Find old journals and letters.
This was one of items on my every-growing to-do list since I left my job almost one year ago. It’s not that the letters and journals were lost – I’ve always known that they were stored away in boxes in our basement, but until recently, I hadn’t given them much thought. I started journaling in high school and continued it on and off for many years. The last time I regularly recorded my thoughts in hard copy tomes was during the two-year period just after my father died in 2000 until Chloe turned one in 2002.

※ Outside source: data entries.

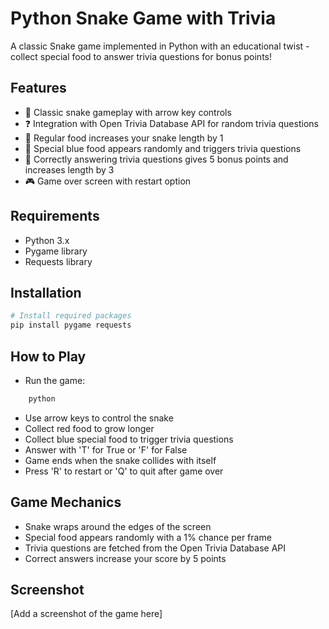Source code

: # Python Snake Game with Trivia

A classic Snake game implemented in Python with an educational twist - collect special food to answer trivia questions for bonus points!

## Features

- 🐍 Classic snake gameplay with arrow key controls
- ❓ Integration with Open Trivia Database API for random trivia questions
- 🍎 Regular food increases your snake length by 1
- 🔵 Special blue food appears randomly and triggers trivia questions
- 🧠 Correctly answering trivia questions gives 5 bonus points and increases length by 3
- 🎮 Game over screen with restart option

## Requirements

- Python 3.x
- Pygame library
- Requests library

## Installation

```bash
# Install required packages
pip install pygame requests
```

## How to Play
- Run the game:
```bash
    python 
```
- Use arrow keys to control the snake
- Collect red food to grow longer
- Collect blue special food to trigger trivia questions
- Answer with 'T' for True or 'F' for False
- Game ends when the snake collides with itself
- Press 'R' to restart or 'Q' to quit after game over

## Game Mechanics
- Snake wraps around the edges of the screen
- Special food appears randomly with a 1% chance per frame
- Trivia questions are fetched from the Open Trivia Database API
- Correct answers increase your score by 5 points

## Screenshot
[Add a screenshot of the game here]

As I combed through the thousands of old photos on my computer last week, I started to think about those old journals and all the letters I had received from friends and family when I was in high school, college and living in France in the 1980s and 1990s. And how I should dig them up and read through them and discover who I was all those years ago.
I found the box of letters the other day and the box of journals a few minutes ago. My heart started pounding in anticipation. Do I dive in? Am I ready to dive in? What will I think of my younger self? Will I like the ‘me’ of 25-30 years ago? Do I even want to revisit the ‘me’ of 25-30 years ago? What stories will the letters from my friends – some of whom I lost contact with ages ago – tell about our shared experiences together when we were teenagers and college students?
As my fingers touched the thin stationery and turned the pages of my old journals, I couldn’t help but think about what our kids are missing in this era of texting, Facebook, Twitter and Instagram. Their lives are a series of ephemeral soundbites. Here today and gone tomorrow. When they are adults with kids of their own, they won’t have boxes of letters and journals to remind them of who they were when they were young, which is a bit heartbreaking.I took the covers off the boxes and peered inside. I quickly glanced at a couple of journals and letters. I read a poem I had written when I was 17 and I blushed. And just as quickly as I had opened the boxes, I closed them and put them back on the shelf. I’m not quite ready.
I am both excited and terrified to travel back in time. I know I will find many conflicting emotions: hope and despair, optimism and pessimism about the future, love and hate, confidence and insecurity…essentially all the drama of a teenager turned young adult trying to find her way in the world.
Although I wasn’t ready to face my past today, I won’t be able to resist much longer. The letters and journals beckon me. It’s almost time to take the plunge.